▶ [Problem description]
Nothing in the data should be altered when it is repeated in full.

▶ [Data extracts]
####

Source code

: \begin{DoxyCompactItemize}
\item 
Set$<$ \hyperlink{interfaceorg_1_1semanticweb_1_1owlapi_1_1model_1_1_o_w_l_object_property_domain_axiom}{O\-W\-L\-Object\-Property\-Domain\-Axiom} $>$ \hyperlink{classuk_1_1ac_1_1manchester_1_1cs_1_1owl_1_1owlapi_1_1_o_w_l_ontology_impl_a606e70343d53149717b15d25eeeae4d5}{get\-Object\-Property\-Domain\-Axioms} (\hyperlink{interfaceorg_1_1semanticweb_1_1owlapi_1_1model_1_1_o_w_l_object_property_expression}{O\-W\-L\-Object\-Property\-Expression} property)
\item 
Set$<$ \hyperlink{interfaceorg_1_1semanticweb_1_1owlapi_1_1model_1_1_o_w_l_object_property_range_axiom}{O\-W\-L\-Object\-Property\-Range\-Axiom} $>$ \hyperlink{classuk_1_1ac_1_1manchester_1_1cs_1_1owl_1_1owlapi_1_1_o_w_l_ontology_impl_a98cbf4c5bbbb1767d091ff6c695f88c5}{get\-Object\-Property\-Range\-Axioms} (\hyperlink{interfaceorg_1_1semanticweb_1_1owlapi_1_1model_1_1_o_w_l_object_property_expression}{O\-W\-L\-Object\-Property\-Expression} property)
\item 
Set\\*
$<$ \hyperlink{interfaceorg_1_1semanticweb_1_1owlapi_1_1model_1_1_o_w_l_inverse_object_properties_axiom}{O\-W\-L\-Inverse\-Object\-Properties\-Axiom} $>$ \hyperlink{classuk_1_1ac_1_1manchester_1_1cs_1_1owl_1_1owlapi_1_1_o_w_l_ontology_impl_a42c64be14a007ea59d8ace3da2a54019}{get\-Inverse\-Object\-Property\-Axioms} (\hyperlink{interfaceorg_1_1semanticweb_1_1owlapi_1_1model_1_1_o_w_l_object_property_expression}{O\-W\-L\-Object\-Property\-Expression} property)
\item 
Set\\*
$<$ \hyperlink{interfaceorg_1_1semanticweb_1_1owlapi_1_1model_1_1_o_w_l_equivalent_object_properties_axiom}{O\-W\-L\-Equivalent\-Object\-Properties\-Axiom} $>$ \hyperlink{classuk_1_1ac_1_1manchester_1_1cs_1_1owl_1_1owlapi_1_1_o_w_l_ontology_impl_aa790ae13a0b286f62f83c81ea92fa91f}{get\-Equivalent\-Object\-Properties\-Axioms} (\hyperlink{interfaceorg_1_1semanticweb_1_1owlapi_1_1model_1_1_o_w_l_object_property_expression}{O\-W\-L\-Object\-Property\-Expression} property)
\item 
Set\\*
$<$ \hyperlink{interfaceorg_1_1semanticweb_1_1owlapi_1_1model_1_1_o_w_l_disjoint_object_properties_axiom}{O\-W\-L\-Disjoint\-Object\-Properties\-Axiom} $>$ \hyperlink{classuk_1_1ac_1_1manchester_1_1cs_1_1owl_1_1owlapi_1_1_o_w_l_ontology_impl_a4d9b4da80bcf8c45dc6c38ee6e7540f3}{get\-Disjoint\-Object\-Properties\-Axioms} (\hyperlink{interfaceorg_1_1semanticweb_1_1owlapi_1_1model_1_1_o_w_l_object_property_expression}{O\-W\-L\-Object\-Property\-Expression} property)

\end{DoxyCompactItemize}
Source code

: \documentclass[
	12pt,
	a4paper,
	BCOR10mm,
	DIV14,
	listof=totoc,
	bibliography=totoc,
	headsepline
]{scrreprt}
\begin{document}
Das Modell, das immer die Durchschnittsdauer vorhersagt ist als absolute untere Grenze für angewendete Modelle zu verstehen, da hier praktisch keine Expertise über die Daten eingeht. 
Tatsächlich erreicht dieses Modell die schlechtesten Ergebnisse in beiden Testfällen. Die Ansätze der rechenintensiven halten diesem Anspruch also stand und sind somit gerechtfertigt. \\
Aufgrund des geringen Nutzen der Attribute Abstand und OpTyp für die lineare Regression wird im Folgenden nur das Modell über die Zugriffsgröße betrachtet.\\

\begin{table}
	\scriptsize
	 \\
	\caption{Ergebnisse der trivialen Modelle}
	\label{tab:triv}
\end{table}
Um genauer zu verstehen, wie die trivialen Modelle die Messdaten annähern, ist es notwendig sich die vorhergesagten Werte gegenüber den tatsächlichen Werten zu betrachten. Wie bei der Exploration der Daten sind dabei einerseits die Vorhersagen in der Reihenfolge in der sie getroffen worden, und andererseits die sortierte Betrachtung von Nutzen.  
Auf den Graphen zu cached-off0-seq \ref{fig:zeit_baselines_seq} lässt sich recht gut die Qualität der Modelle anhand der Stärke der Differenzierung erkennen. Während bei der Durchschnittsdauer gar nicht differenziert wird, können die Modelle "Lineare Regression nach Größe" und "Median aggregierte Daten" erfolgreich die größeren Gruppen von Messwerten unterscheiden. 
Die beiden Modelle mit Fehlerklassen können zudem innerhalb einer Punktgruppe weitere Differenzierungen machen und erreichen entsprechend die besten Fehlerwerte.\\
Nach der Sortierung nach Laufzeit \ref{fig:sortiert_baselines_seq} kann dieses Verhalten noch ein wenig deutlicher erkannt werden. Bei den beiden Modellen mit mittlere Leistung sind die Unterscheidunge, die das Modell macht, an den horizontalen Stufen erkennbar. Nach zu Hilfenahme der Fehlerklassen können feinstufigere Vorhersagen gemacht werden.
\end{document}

####

▶ [Output for this exercise]
Source code

: \begin{DoxyCompactItemize}
\item 
Set$<$ \hyperlink{interfaceorg_1_1semanticweb_1_1owlapi_1_1model_1_1_o_w_l_object_property_domain_axiom}{O\-W\-L\-Object\-Property\-Domain\-Axiom} $>$ \hyperlink{classuk_1_1ac_1_1manchester_1_1cs_1_1owl_1_1owlapi_1_1_o_w_l_ontology_impl_a606e70343d53149717b15d25eeeae4d5}{get\-Object\-Property\-Domain\-Axioms} (\hyperlink{interfaceorg_1_1semanticweb_1_1owlapi_1_1model_1_1_o_w_l_object_property_expression}{O\-W\-L\-Object\-Property\-Expression} property)
\item 
Set$<$ \hyperlink{interfaceorg_1_1semanticweb_1_1owlapi_1_1model_1_1_o_w_l_object_property_range_axiom}{O\-W\-L\-Object\-Property\-Range\-Axiom} $>$ \hyperlink{classuk_1_1ac_1_1manchester_1_1cs_1_1owl_1_1owlapi_1_1_o_w_l_ontology_impl_a98cbf4c5bbbb1767d091ff6c695f88c5}{get\-Object\-Property\-Range\-Axioms} (\hyperlink{interfaceorg_1_1semanticweb_1_1owlapi_1_1model_1_1_o_w_l_object_property_expression}{O\-W\-L\-Object\-Property\-Expression} property)
\item 
Set\\*
$<$ \hyperlink{interfaceorg_1_1semanticweb_1_1owlapi_1_1model_1_1_o_w_l_inverse_object_properties_axiom}{O\-W\-L\-Inverse\-Object\-Properties\-Axiom} $>$ \hyperlink{classuk_1_1ac_1_1manchester_1_1cs_1_1owl_1_1owlapi_1_1_o_w_l_ontology_impl_a42c64be14a007ea59d8ace3da2a54019}{get\-Inverse\-Object\-Property\-Axioms} (\hyperlink{interfaceorg_1_1semanticweb_1_1owlapi_1_1model_1_1_o_w_l_object_property_expression}{O\-W\-L\-Object\-Property\-Expression} property)
\item 
Set\\*
$<$ \hyperlink{interfaceorg_1_1semanticweb_1_1owlapi_1_1model_1_1_o_w_l_equivalent_object_properties_axiom}{O\-W\-L\-Equivalent\-Object\-Properties\-Axiom} $>$ \hyperlink{classuk_1_1ac_1_1manchester_1_1cs_1_1owl_1_1owlapi_1_1_o_w_l_ontology_impl_aa790ae13a0b286f62f83c81ea92fa91f}{get\-Equivalent\-Object\-Properties\-Axioms} (\hyperlink{interfaceorg_1_1semanticweb_1_1owlapi_1_1model_1_1_o_w_l_object_property_expression}{O\-W\-L\-Object\-Property\-Expression} property)
\item 
Set\\*
$<$ \hyperlink{interfaceorg_1_1semanticweb_1_1owlapi_1_1model_1_1_o_w_l_disjoint_object_properties_axiom}{O\-W\-L\-Disjoint\-Object\-Properties\-Axiom} $>$ \hyperlink{classuk_1_1ac_1_1manchester_1_1cs_1_1owl_1_1owlapi_1_1_o_w_l_ontology_impl_a4d9b4da80bcf8c45dc6c38ee6e7540f3}{get\-Disjoint\-Object\-Properties\-Axioms} (\hyperlink{interfaceorg_1_1semanticweb_1_1owlapi_1_1model_1_1_o_w_l_object_property_expression}{O\-W\-L\-Object\-Property\-Expression} property)

\end{DoxyCompactItemize}
Source code

: \documentclass[
	12pt,
	a4paper,
	BCOR10mm,
	DIV14,
	listof=totoc,
	bibliography=totoc,
	headsepline
]{scrreprt}
\begin{document}
Das Modell, das immer die Durchschnittsdauer vorhersagt ist als absolute untere Grenze für angewendete Modelle zu verstehen, da hier praktisch keine Expertise über die Daten eingeht. 
Tatsächlich erreicht dieses Modell die schlechtesten Ergebnisse in beiden Testfällen. Die Ansätze der rechenintensiven halten diesem Anspruch also stand und sind somit gerechtfertigt. \\
Aufgrund des geringen Nutzen der Attribute Abstand und OpTyp für die lineare Regression wird im Folgenden nur das Modell über die Zugriffsgröße betrachtet.\\

\begin{table}
	\scriptsize
	 \\
	\caption{Ergebnisse der trivialen Modelle}
	\label{tab:triv}
\end{table}
Um genauer zu verstehen, wie die trivialen Modelle die Messdaten annähern, ist es notwendig sich die vorhergesagten Werte gegenüber den tatsächlichen Werten zu betrachten. Wie bei der Exploration der Daten sind dabei einerseits die Vorhersagen in der Reihenfolge in der sie getroffen worden, und andererseits die sortierte Betrachtung von Nutzen.  
Auf den Graphen zu cached-off0-seq \ref{fig:zeit_baselines_seq} lässt sich recht gut die Qualität der Modelle anhand der Stärke der Differenzierung erkennen. Während bei der Durchschnittsdauer gar nicht differenziert wird, können die Modelle "Lineare Regression nach Größe" und "Median aggregierte Daten" erfolgreich die größeren Gruppen von Messwerten unterscheiden. 
Die beiden Modelle mit Fehlerklassen können zudem innerhalb einer Punktgruppe weitere Differenzierungen machen und erreichen entsprechend die besten Fehlerwerte.\\
Nach der Sortierung nach Laufzeit \ref{fig:sortiert_baselines_seq} kann dieses Verhalten noch ein wenig deutlicher erkannt werden. Bei den beiden Modellen mit mittlere Leistung sind die Unterscheidunge, die das Modell macht, an den horizontalen Stufen erkennbar. Nach zu Hilfenahme der Fehlerklassen können feinstufigere Vorhersagen gemacht werden.
\end{document}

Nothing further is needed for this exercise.